The hyperphysics link Cedric provided looks similar to a diagram that I saw in my physics textbook. This diagram illustrates precession nicely, but doesn't explain why the top doesn't fall. Since the angular acceleration is always tangential, I would expect that the top should spiral outwards until it falls to the ground. However, the diagram seems to indicate that the top should be precessing in a circle, not a spiral. Another reason I am not satisfied with this explanation is that the calculation is apparently limited to situations where: "the spin angular velocity $\omega$ is much greater than the precession angular velocity $\omega_P$". The calculation gives no explanation of why this is not the case.
| when the mass is spinning it has an angular momentum pointing in a direction perpendicular to the plane it's spinning on.
The angular momentum has to be conservate: i.e. has to keep pointing in the plane-perpendicular direction.

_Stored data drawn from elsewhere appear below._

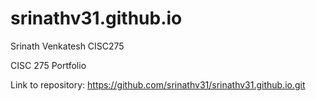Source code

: # srinathv31.github.io
Srinath Venkatesh CISC275

CISC 275 Portfolio

Link to repository: https://github.com/srinathv31/srinathv31.github.io.git
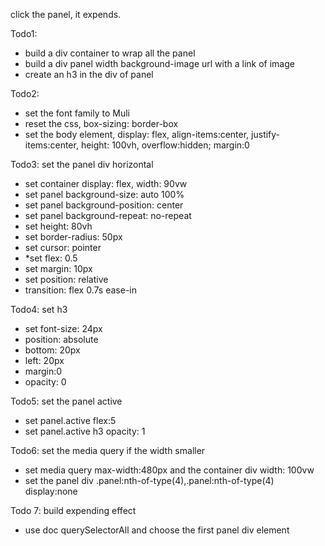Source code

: click the panel, it expends.

<!-- easy mode -->

Todo1:

- build a div container to wrap all the panel
- build a div panel width background-image url with a link of image
- create an h3 in the div of panel

Todo2:

- set the font family to Muli
- reset the css, box-sizing: border-box
  <!-- (Q: what is box-sizing: border-box for?) -->
- set the body element, display: flex, align-items:center, justify-items:center, height: 100vh, overflow:hidden; margin:0
  <!-- (Q: what is display:flex for? and what effect it cause?) -->
  <!-- (Q: what is align-items:center, justify-items:center for? and what effect they cause?) -->

Todo3: set the panel div horizontal

- set container display: flex, width: 90vw
- set panel background-size: auto 100%
- set panel background-position: center
- set panel background-repeat: no-repeat
- set height: 80vh
- set border-radius: 50px
- set cursor: pointer
- \*set flex: 0.5
- set margin: 10px
- set position: relative
- transition: flex 0.7s ease-in

Todo4: set h3

- set font-size: 24px
- position: absolute
- bottom: 20px
- left: 20px
- margin:0
- opacity: 0

Todo5: set the panel active

- set panel.active flex:5
- set panel.active h3 opacity: 1

Todo6: set the media query if the width smaller

- set media query max-width:480px and the container div width: 100vw
- set the panel div .panel:nth-of-type(4),.panel:nth-of-type(4) display:none

Todo 7: build expending effect

- use doc querySelectorAll and choose the first panel div element
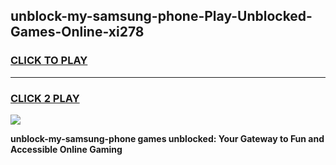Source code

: 
## unblock-my-samsung-phone-Play-Unblocked-Games-Online-xi278
<h3>
<a href="https://premium76.site?title=unblock-my-samsung-phone&ref=25A">CLICK TO PLAY</a></h3>
<hr>

<h3>
<a href="https://premium76.site?title=unblock-my-samsung-phone&ref=25A">CLICK 2 PLAY</a>
  
</h3>

<a href="https://premium76.site?title=unblock-my-samsung-phone&ref=25A"><img src="https://clearcache.store/games.png"></a>


**unblock-my-samsung-phone games unblocked: Your Gateway to Fun and Accessible Online Gaming**
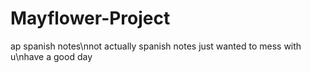 # Mayflower-Project
ap spanish notes\nnot actually spanish notes just wanted to mess with u\nhave a good day

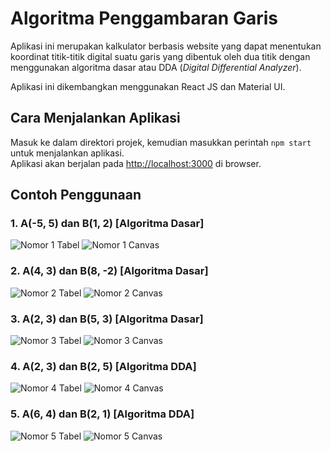 # Algoritma Penggambaran Garis

Aplikasi ini merupakan kalkulator berbasis website yang dapat menentukan koordinat titik-titik digital suatu garis yang dibentuk oleh dua titik dengan menggunakan algoritma dasar atau DDA (*Digital Differential Analyzer*).

Aplikasi ini dikembangkan menggunakan React JS dan Material UI.


## Cara Menjalankan Aplikasi

Masuk ke dalam direktori projek, kemudian masukkan perintah `npm start` untuk menjalankan aplikasi. <br/>
Aplikasi akan berjalan pada [http://localhost:3000](http://localhost:3000) di browser.


## Contoh Penggunaan
### 1. A(-5, 5) dan B(1, 2) [Algoritma Dasar]
![Nomor 1 Tabel](https://github.com/user-attachments/assets/9d4c18a1-3d30-48ab-88d2-d52acb362202)
![Nomor 1 Canvas](https://github.com/user-attachments/assets/6695b709-796f-478e-a8e8-0650fff346d7)

### 2. A(4, 3) dan B(8, -2) [Algoritma Dasar]
![Nomor 2 Tabel](https://github.com/user-attachments/assets/263813e2-4607-4e81-9608-4172f89e267f)
![Nomor 2 Canvas](https://github.com/user-attachments/assets/ceafdd26-194d-4ac0-9cab-82a7743ea773)

### 3. A(2, 3) dan B(5, 3) [Algoritma Dasar]
![Nomor 3 Tabel](https://github.com/user-attachments/assets/218b8727-1c76-4720-82eb-e33b62b9dc4a)
![Nomor 3 Canvas](https://github.com/user-attachments/assets/c8890ccb-e166-4e3b-a4a9-f2893d96fe85)

### 4. A(2, 3) dan B(2, 5) [Algoritma DDA]
![Nomor 4 Tabel](https://github.com/user-attachments/assets/b6e53867-c12c-4f70-984d-2dab866576fc)
![Nomor 4 Canvas](https://github.com/user-attachments/assets/15b13c0a-fd6b-4b26-951a-1271670567ad)

### 5. A(6, 4) dan B(2, 1) [Algoritma DDA]
![Nomor 5 Tabel](https://github.com/user-attachments/assets/dc63b124-b4f0-482d-8775-d365ccdf10dc)
![Nomor 5 Canvas](https://github.com/user-attachments/assets/01d819c2-f932-4aed-8517-00a3f5b3710b)
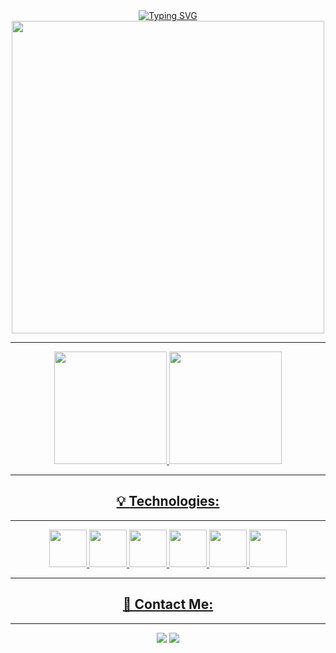 <div align="center">
<a href="https://git.io/typing-svg"><img src="https://readme-typing-svg.demolab.com?font=Fira+Code&weight=600&size=26&pause=1000&color=F48222&center=true&vCenter=true&width=490&height=70&lines=Welcome!+My+name+is+Nath%C3%A1lia+++%3A);I'm+a+Developer." alt="Typing SVG" /></a>

</div>
<div align="center">         
<img src="https://github.com/NathaliaNogueira/NathaliaNogueira/assets/94802675/d96e5054-204d-4760-b1f4-3237e86475a4" width = "500px" />

</div>
<hr>
<div align="center">  
<a href="https://github.com/NathaliaNogueira">
<img height="180em" src="https://github-readme-stats.vercel.app/api/top-langs/?username=NathaliaNogueira&layout=compact&langs_count=7&theme=dracula"/>
<img height="180em" src="https://github-readme-stats.vercel.app/api?username=NathaliaNogueira&show_icons=true&theme=dracula&include_all_commits=true&count_private=true"/>
</div>
<hr>
<div align="center">
<h2>&#128161; Technologies: </h2> 
<hr>
<div display: inline-block>
<img src="https://cdn.jsdelivr.net/gh/devicons/devicon/icons/python/python-original.svg" width = "60px"/> <img src="https://cdn.jsdelivr.net/gh/devicons/devicon/icons/javascript/javascript-original.svg" width = "60px" /> <img src="https://cdn.jsdelivr.net/gh/devicons/devicon/icons/html5/html5-original.svg" width = "60px" /> <img src="https://cdn.jsdelivr.net/gh/devicons/devicon/icons/css3/css3-original.svg" width = "60px" /> <img src="https://cdn.jsdelivr.net/gh/devicons/devicon/icons/postgresql/postgresql-original.svg" width = "60px" /> <img src="https://cdn.jsdelivr.net/gh/devicons/devicon/icons/git/git-original.svg" width = "60px"/>
</div>
<hr>
<h2>&#128233; Contact Me:</h2>
<hr>
<div>
<a href = "mailto:nathaliancorrea@gmail.com"><img src="https://img.shields.io/badge/Gmail-D14836?style=for-the-badge&logo=gmail&logoColor=white" target="_blank"></a>
<a href="https://www.linkedin.com/in/nathalia-nogueira12/" target="_blank"><img src="https://img.shields.io/badge/-LinkedIn-%230077B5?style=for-the-badge&logo=linkedin&logoColor=white" target="_blank"></a>   
</div>



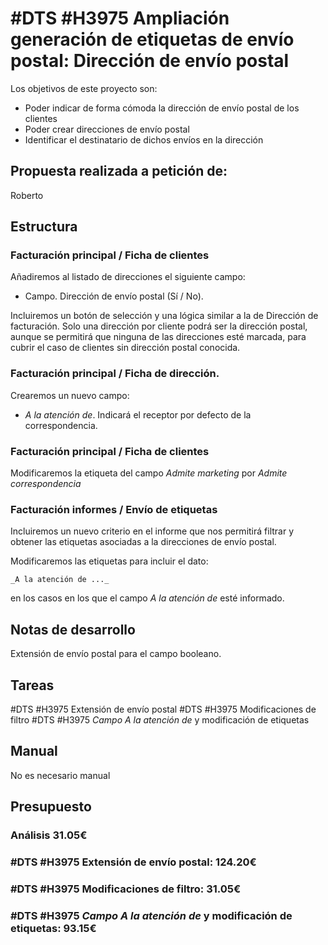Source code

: # #DTS #H3975 Ampliación generación de etiquetas de envío postal: Dirección de envío postal

Los objetivos de este proyecto son:
+ Poder indicar de forma cómoda la dirección de envío postal de los clientes
+ Poder crear direcciones de envío postal
+ Identificar el destinatario de dichos envíos en la dirección

## Propuesta realizada a petición de:
Roberto


## Estructura

### Facturación principal / Ficha de clientes
Añadiremos al listado de direcciones el siguiente campo:
+ Campo. Dirección de envío postal (Sí / No).

Incluiremos un botón de selección y una lógica similar a la de Dirección de facturación. Solo una dirección por cliente podrá ser la dirección postal, aunque se permitirá que ninguna de las direcciones esté marcada, para cubrir el caso de clientes sin dirección postal conocida.

### Facturación principal / Ficha de dirección.
Crearemos un nuevo campo:
+ _A la atención de_. Indicará el receptor por defecto de la correspondencia.

### Facturación principal / Ficha de clientes
Modificaremos la etiqueta del campo _Admite marketing_ por _Admite correspondencia_

### Facturación informes / Envío de etiquetas
Incluiremos un nuevo criterio en el informe que nos permitirá filtrar y obtener las etiquetas asociadas a la direcciones de envío postal.

Modificaremos las etiquetas para incluir el dato:

    _A la atención de ..._

en los casos en los que el campo _A la atención de_ esté informado.

## Notas de desarrollo
Extensión de envío postal para el campo booleano.

## Tareas
#DTS #H3975 Extensión de envío postal
#DTS #H3975 Modificaciones de filtro
#DTS #H3975 _Campo A la atención de_ y modificación de etiquetas

## Manual
No es necesario manual

## Presupuesto
### Análisis 31.05€
### #DTS #H3975 Extensión de envío postal: 124.20€
### #DTS #H3975 Modificaciones de filtro: 31.05€
### #DTS #H3975 _Campo A la atención de_ y modificación de etiquetas: 93.15€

As cedric said, the gravity, works for the axis of the spinng mass to fall horizontally on the plane: if this happens also the angular momentum as to torque! and this is not convenient from an energy conservation point of view..
Then u can consider that the magnitude of the angular momentum is proportional to the spinning speed: so as the spinning velocity gets higher it gets, for lack of a better word, "easier" for the top to resist the gravity..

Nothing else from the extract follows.